> **RECORDS TO USE**:

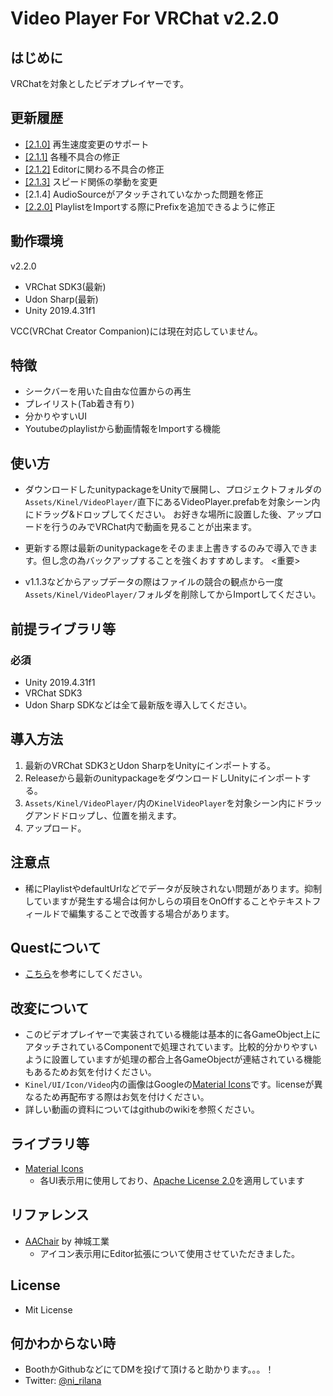 # Video Player For VRChat v2.2.0

## はじめに

VRChatを対象としたビデオプレイヤーです。

## 更新履歴
- [[2.1.0]](https://github.com/niwaniwa/KineLVideoPlayer/releases/tag/2.1.0) 再生速度変更のサポート
- [[2.1.1]](https://github.com/niwaniwa/KineLVideoPlayer/releases/tag/2.1.1) 各種不具合の修正
- [[2.1.2]](https://github.com/niwaniwa/KineLVideoPlayer/releases/tag/2.1.2) Editorに関わる不具合の修正
- [[2.1.3]](https://github.com/niwaniwa/KineLVideoPlayer/releases/tag/2.1.3) スピード関係の挙動を変更
- [2.1.4] AudioSourceがアタッチされていなかった問題を修正
- [[2.2.0]](https://github.com/niwaniwa/KineLVideoPlayer/releases/tag/2.2.0) PlaylistをImportする際にPrefixを追加できるように修正


## 動作環境

v2.2.0
- VRChat SDK3(最新)
- Udon Sharp(最新)
- Unity 2019.4.31f1

VCC(VRChat Creator Companion)には現在対応していません。

## 特徴
- シークバーを用いた自由な位置からの再生
- プレイリスト(Tab着き有り)
- 分かりやすいUI
- Youtubeのplaylistから動画情報をImportする機能

## 使い方

- ダウンロードしたunitypackageをUnityで展開し、プロジェクトフォルダの`Assets/Kinel/VideoPlayer/`直下にあるVideoPlayer.prefabを対象シーン内にドラッグ&ドロップしてください。
お好きな場所に設置した後、アップロードを行うのみでVRChat内で動画を見ることが出来ます。

- 更新する際は最新のunitypackageをそのまま上書きするのみで導入できます。但し念の為バックアップすることを強くおすすめします。
<重要>
- v1.1.3などからアップデータの際はファイルの競合の観点から一度`Assets/Kinel/VideoPlayer/`フォルダを削除してからImportしてください。

## 前提ライブラリ等
### 必須
- Unity 2019.4.31f1
- VRChat SDK3
- Udon Sharp
SDKなどは全て最新版を導入してください。

## 導入方法

1. 最新のVRChat SDK3とUdon SharpをUnityにインポートする。
2. Releaseから最新のunitypackageをダウンロードしUnityにインポートする。
3. `Assets/Kinel/VideoPlayer/`内の`KinelVideoPlayer`を対象シーン内にドラッグアンドドロップし、位置を揃えます。
4. アップロード。

## 注意点
- 稀にPlaylistやdefaultUrlなどでデータが反映されない問題があります。抑制していますが発生する場合は何かしらの項目をOnOffすることやテキストフィールドで編集することで改善する場合があります。


## Questについて
- [こちら](https://github.com/niwaniwa/KineLVideoPlayer/wiki/Quest%E3%81%AB%E3%81%A4%E3%81%84%E3%81%A6)を参考にしてください。

## 改変について
- このビデオプレイヤーで実装されている機能は基本的に各GameObject上にアタッチされているComponentで処理されています。比較的分かりやすいように設置していますが処理の都合上各GameObjectが連結されている機能もあるためお気を付けください。
- `Kinel/UI/Icon/Video`内の画像はGoogleの[Material Icons](https://material.io/resources/icons/)です。licenseが異なるため再配布する際はお気を付けください。
- 詳しい動画の資料についてはgithubのwikiを参照ください。

## ライブラリ等
- [Material Icons](https://material.io/resources/icons/)
    - 各UI表示用に使用しており、[Apache License 2.0](https://www.apache.org/licenses/LICENSE-2.0.html)を適用しています

## リファレンス
- [AAChair](https://github.com/AoiKamishiro/VRChatPrefabs/blob/master/Assets/00Kamishiro/AAChair/AAChair-README_JP.md) by 神城工業
  - アイコン表示用にEditor拡張について使用させていただきました。

## License
- Mit License

## 何かわからない時
- BoothかGithubなどにてDMを投げて頂けると助かります。。。！
- Twitter: [@ni_rilana](https://twitter.com/ni_rilana)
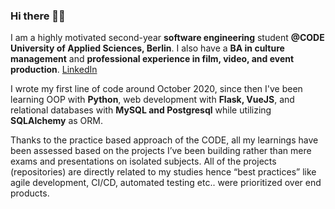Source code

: ### Hi there 👋🏼

  I am a highly motivated second-year **software engineering** student **@CODE University of Applied Sciences, Berlin**. I also have a **BA in culture management** and **professional experience in film, video, and event production**. [LinkedIn](https://www.linkedin.com/in/canturgay/)

  I wrote my first line of code around October 2020, since then I've been learning OOP with **Python**, web development with **Flask, VueJS**, and relational databases with **MySQL and Postgresql** while utilizing **SQLAlchemy** as ORM. 

  Thanks to the practice based approach of the CODE, all my learnings have been assessed based on the projects I’ve been building rather than mere exams and presentations on isolated subjects. All of the projects (repositories) are directly related to my studies hence “best practices” like agile development, CI/CD, automated testing etc.. were prioritized over end products. 


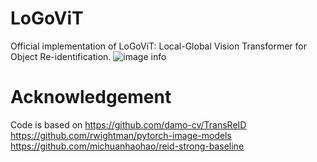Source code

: # LoGoViT
Official implementation of LoGoViT: Local-Global Vision Transformer for Object Re-identification.
![image info](.framework.png)
# Acknowledgement
Code is based on 
https://github.com/damo-cv/TransReID \
https://github.com/rwightman/pytorch-image-models \
https://github.com/michuanhaohao/reid-strong-baseline
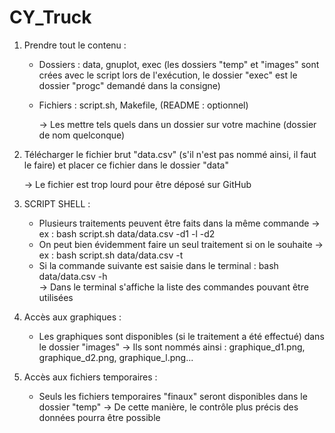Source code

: # CY_Truck

1) Prendre tout le contenu :
     - Dossiers : data, gnuplot, exec  (les dossiers "temp" et "images" sont crées avec le script lors de l'exécution, le dossier "exec" est le dossier "progc" demandé dans la consigne)
     - Fichiers : script.sh, Makefile, (README : optionnel)

       -> Les mettre tels quels dans un dossier sur votre machine (dossier de nom           quelconque)

       
2) Télécharger le fichier brut "data.csv" (s'il n'est pas nommé ainsi, il faut le     faire) et placer ce fichier dans le dossier "data"

   -> Le fichier est trop lourd pour être déposé sur GitHub


3) SCRIPT SHELL :
    - Plusieurs traitements peuvent être faits dans la même commande
  -> ex : bash script.sh data/data.csv -d1 -l -d2
    - On peut bien évidemment faire un seul traitement si on le souhaite
  -> ex : bash script.sh data/data.csv -t
    - Si la commande suivante est saisie dans le terminal : bash data/data.csv -h  
  -> Dans le terminal s'affiche la liste des commandes pouvant être utilisées


 4) Accès aux graphiques :
    - Les graphiques sont disponibles (si le traitement a été effectué) dans le dossier "images"
      -> Ils sont nommés ainsi : graphique_d1.png, graphique_d2.png, graphique_l.png...


5) Accès aux fichiers temporaires :
    - Seuls les fichiers temporaires "finaux" seront disponibles dans le dossier "temp"
      -> De cette manière, le contrôle plus précis des données pourra être possible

> **WORK ITEM**:
When you retype the material above, copy each line exactly and drop whatever images appear in it.

> **ANSWER SPACE**:
 # Video Player For VRChat v2.2.0

## はじめに

VRChatを対象としたビデオプレイヤーです。

## 更新履歴
- [[2.1.0]](https://github.com/niwaniwa/KineLVideoPlayer/releases/tag/2.1.0) 再生速度変更のサポート
- [[2.1.1]](https://github.com/niwaniwa/KineLVideoPlayer/releases/tag/2.1.1) 各種不具合の修正
- [[2.1.2]](https://github.com/niwaniwa/KineLVideoPlayer/releases/tag/2.1.2) Editorに関わる不具合の修正
- [[2.1.3]](https://github.com/niwaniwa/KineLVideoPlayer/releases/tag/2.1.3) スピード関係の挙動を変更
- [2.1.4] AudioSourceがアタッチされていなかった問題を修正
- [[2.2.0]](https://github.com/niwaniwa/KineLVideoPlayer/releases/tag/2.2.0) PlaylistをImportする際にPrefixを追加できるように修正


## 動作環境

v2.2.0
- VRChat SDK3(最新)
- Udon Sharp(最新)
- Unity 2019.4.31f1

VCC(VRChat Creator Companion)には現在対応していません。

## 特徴
- シークバーを用いた自由な位置からの再生
- プレイリスト(Tab着き有り)
- 分かりやすいUI
- Youtubeのplaylistから動画情報をImportする機能

## 使い方

- ダウンロードしたunitypackageをUnityで展開し、プロジェクトフォルダの`Assets/Kinel/VideoPlayer/`直下にあるVideoPlayer.prefabを対象シーン内にドラッグ&ドロップしてください。
お好きな場所に設置した後、アップロードを行うのみでVRChat内で動画を見ることが出来ます。

- 更新する際は最新のunitypackageをそのまま上書きするのみで導入できます。但し念の為バックアップすることを強くおすすめします。
<重要>
- v1.1.3などからアップデータの際はファイルの競合の観点から一度`Assets/Kinel/VideoPlayer/`フォルダを削除してからImportしてください。

## 前提ライブラリ等
### 必須
- Unity 2019.4.31f1
- VRChat SDK3
- Udon Sharp
SDKなどは全て最新版を導入してください。

## 導入方法

1. 最新のVRChat SDK3とUdon SharpをUnityにインポートする。
2. Releaseから最新のunitypackageをダウンロードしUnityにインポートする。
3. `Assets/Kinel/VideoPlayer/`内の`KinelVideoPlayer`を対象シーン内にドラッグアンドドロップし、位置を揃えます。
4. アップロード。

## 注意点
- 稀にPlaylistやdefaultUrlなどでデータが反映されない問題があります。抑制していますが発生する場合は何かしらの項目をOnOffすることやテキストフィールドで編集することで改善する場合があります。


## Questについて
- [こちら](https://github.com/niwaniwa/KineLVideoPlayer/wiki/Quest%E3%81%AB%E3%81%A4%E3%81%84%E3%81%A6)を参考にしてください。

## 改変について
- このビデオプレイヤーで実装されている機能は基本的に各GameObject上にアタッチされているComponentで処理されています。比較的分かりやすいように設置していますが処理の都合上各GameObjectが連結されている機能もあるためお気を付けください。
- `Kinel/UI/Icon/Video`内の画像はGoogleの[Material Icons](https://material.io/resources/icons/)です。licenseが異なるため再配布する際はお気を付けください。
- 詳しい動画の資料についてはgithubのwikiを参照ください。

## ライブラリ等
- [Material Icons](https://material.io/resources/icons/)
    - 各UI表示用に使用しており、[Apache License 2.0](https://www.apache.org/licenses/LICENSE-2.0.html)を適用しています

## リファレンス
- [AAChair](https://github.com/AoiKamishiro/VRChatPrefabs/blob/master/Assets/00Kamishiro/AAChair/AAChair-README_JP.md) by 神城工業
  - アイコン表示用にEditor拡張について使用させていただきました。

## License
- Mit License

## 何かわからない時
- BoothかGithubなどにてDMを投げて頂けると助かります。。。！
- Twitter: [@ni_rilana](https://twitter.com/ni_rilana)
Source code

: ### Hi there 👋🏼

  I am a highly motivated second-year **software engineering** student **@CODE University of Applied Sciences, Berlin**. I also have a **BA in culture management** and **professional experience in film, video, and event production**. [LinkedIn](https://www.linkedin.com/in/canturgay/)

  I wrote my first line of code around October 2020, since then I've been learning OOP with **Python**, web development with **Flask, VueJS**, and relational databases with **MySQL and Postgresql** while utilizing **SQLAlchemy** as ORM. 

  Thanks to the practice based approach of the CODE, all my learnings have been assessed based on the projects I’ve been building rather than mere exams and presentations on isolated subjects. All of the projects (repositories) are directly related to my studies hence “best practices” like agile development, CI/CD, automated testing etc.. were prioritized over end products. 


Source code

: # LoGoViT
Official implementation of LoGoViT: Local-Global Vision Transformer for Object Re-identification.
![image info](.framework.png)
# Acknowledgement
Code is based on 
https://github.com/damo-cv/TransReID \
https://github.com/rwightman/pytorch-image-models \
https://github.com/michuanhaohao/reid-strong-baseline
Source code

: # CY_Truck

1) Prendre tout le contenu :
     - Dossiers : data, gnuplot, exec  (les dossiers "temp" et "images" sont crées avec le script lors de l'exécution, le dossier "exec" est le dossier "progc" demandé dans la consigne)
     - Fichiers : script.sh, Makefile, (README : optionnel)

       -> Les mettre tels quels dans un dossier sur votre machine (dossier de nom           quelconque)

       
2) Télécharger le fichier brut "data.csv" (s'il n'est pas nommé ainsi, il faut le     faire) et placer ce fichier dans le dossier "data"

   -> Le fichier est trop lourd pour être déposé sur GitHub


3) SCRIPT SHELL :
    - Plusieurs traitements peuvent être faits dans la même commande
  -> ex : bash script.sh data/data.csv -d1 -l -d2
    - On peut bien évidemment faire un seul traitement si on le souhaite
  -> ex : bash script.sh data/data.csv -t
    - Si la commande suivante est saisie dans le terminal : bash data/data.csv -h  
  -> Dans le terminal s'affiche la liste des commandes pouvant être utilisées


 4) Accès aux graphiques :
    - Les graphiques sont disponibles (si le traitement a été effectué) dans le dossier "images"
      -> Ils sont nommés ainsi : graphique_d1.png, graphique_d2.png, graphique_l.png...


5) Accès aux fichiers temporaires :
    - Seuls les fichiers temporaires "finaux" seront disponibles dans le dossier "temp"
      -> De cette manière, le contrôle plus précis des données pourra être possible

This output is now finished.